Example 23. Simple Example
Person person = new Person();                         (1)
person.setFirstname("Dave");                          (2)

Example<Person> example = Example.of(person);         (3)
1 Create a new instance of the domain object.
2 Set the properties to query.
3 Create the Example.

Examples are ideally be executed with repositories. To do so, let your repository interface extend QueryByExampleExecutor<T>. The following listing shows an excerpt from the QueryByExampleExecutor interface:

Example 24. The QueryByExampleExecutor
public interface QueryByExampleExecutor<T> {

  <S extends T> S findOne(Example<S> example);

  <S extends T> Iterable<S> findAll(Example<S> example);

  // … more functionality omitted.
}

8.6.3. Example Matchers

Examples are not limited to default settings. You can specify your own defaults for string matching, null handling, and property-specific settings by using the ExampleMatcher, as shown in the following example:

Example 25. Example matcher with customized matching
Person person = new Person();                          (1)
person.setFirstname("Dave");                           (2)

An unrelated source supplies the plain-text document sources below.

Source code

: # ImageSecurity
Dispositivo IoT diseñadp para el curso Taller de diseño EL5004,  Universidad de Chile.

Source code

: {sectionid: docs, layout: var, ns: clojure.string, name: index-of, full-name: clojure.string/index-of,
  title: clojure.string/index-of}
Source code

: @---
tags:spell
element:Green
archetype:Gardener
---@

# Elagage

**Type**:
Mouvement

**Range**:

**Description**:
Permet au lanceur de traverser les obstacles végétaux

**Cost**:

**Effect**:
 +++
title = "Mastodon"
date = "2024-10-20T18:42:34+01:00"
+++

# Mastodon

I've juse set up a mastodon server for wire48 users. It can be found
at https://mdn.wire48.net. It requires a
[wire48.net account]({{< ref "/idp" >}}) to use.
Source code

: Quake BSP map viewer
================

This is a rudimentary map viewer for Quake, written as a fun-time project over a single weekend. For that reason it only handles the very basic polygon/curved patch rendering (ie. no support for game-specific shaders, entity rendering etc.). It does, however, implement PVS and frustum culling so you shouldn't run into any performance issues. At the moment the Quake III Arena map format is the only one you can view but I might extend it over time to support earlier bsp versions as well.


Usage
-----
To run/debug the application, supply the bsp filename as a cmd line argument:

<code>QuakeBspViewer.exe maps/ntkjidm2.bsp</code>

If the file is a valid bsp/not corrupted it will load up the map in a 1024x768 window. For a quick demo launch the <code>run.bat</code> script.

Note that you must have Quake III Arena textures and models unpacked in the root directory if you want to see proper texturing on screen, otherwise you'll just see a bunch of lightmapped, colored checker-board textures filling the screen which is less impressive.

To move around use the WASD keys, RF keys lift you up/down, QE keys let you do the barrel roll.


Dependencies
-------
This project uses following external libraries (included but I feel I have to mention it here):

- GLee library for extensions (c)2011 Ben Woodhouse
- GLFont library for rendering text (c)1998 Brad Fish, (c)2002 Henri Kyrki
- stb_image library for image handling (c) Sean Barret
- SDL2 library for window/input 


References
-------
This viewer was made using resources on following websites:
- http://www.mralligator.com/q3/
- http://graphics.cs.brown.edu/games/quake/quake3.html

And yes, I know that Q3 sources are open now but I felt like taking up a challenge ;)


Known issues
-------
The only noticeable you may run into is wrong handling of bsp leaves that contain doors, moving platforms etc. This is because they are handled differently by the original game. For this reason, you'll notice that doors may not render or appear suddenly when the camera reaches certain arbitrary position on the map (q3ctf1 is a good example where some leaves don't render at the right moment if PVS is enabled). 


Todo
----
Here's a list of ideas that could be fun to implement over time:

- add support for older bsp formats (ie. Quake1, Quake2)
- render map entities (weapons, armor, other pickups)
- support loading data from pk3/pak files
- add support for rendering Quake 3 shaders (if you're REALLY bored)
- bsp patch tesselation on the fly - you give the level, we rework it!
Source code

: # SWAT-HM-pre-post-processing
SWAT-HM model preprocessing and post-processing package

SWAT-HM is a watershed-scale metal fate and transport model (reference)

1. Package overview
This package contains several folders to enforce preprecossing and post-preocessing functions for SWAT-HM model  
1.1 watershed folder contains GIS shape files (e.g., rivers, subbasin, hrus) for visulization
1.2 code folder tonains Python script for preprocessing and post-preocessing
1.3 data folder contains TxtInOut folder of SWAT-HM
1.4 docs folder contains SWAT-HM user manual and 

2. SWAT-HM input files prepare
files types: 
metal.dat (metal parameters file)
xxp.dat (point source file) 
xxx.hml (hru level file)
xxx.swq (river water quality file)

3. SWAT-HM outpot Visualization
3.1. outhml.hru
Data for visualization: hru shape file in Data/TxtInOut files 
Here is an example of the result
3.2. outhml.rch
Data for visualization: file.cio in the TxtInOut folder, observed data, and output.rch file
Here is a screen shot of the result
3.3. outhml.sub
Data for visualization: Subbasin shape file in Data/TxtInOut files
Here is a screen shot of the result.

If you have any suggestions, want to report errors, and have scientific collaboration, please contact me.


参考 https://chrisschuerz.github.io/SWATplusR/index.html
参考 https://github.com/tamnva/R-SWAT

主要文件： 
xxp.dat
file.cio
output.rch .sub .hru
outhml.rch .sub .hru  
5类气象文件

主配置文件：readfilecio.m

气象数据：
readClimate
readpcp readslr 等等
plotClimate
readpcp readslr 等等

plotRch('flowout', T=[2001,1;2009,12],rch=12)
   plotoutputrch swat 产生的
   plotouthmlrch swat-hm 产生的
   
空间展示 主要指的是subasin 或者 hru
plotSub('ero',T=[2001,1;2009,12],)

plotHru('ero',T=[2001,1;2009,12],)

ExampleMatcher matcher = ExampleMatcher.matching()     (3)
  .withIgnorePaths("lastname")                         (4)
  .withIncludeNullValues()                             (5)
  .withStringMatcherEnding();                          (6)

Example<Person> example = Example.of(person, matcher); (7)
1 Create a new instance of the domain object.
2 Set properties.
3 Create an ExampleMatcher to expect all values to match. It is usable at this stage even without further configuration.
4 Construct a new ExampleMatcher to ignore the lastname property path.
5 Construct a new ExampleMatcher to ignore the lastname property path and to include null values.
6 Construct a new ExampleMatcher to ignore the lastname property path, to include null values, and to perform suffix string matching.
7 Create a new Example based on the domain object and the configured ExampleMatcher.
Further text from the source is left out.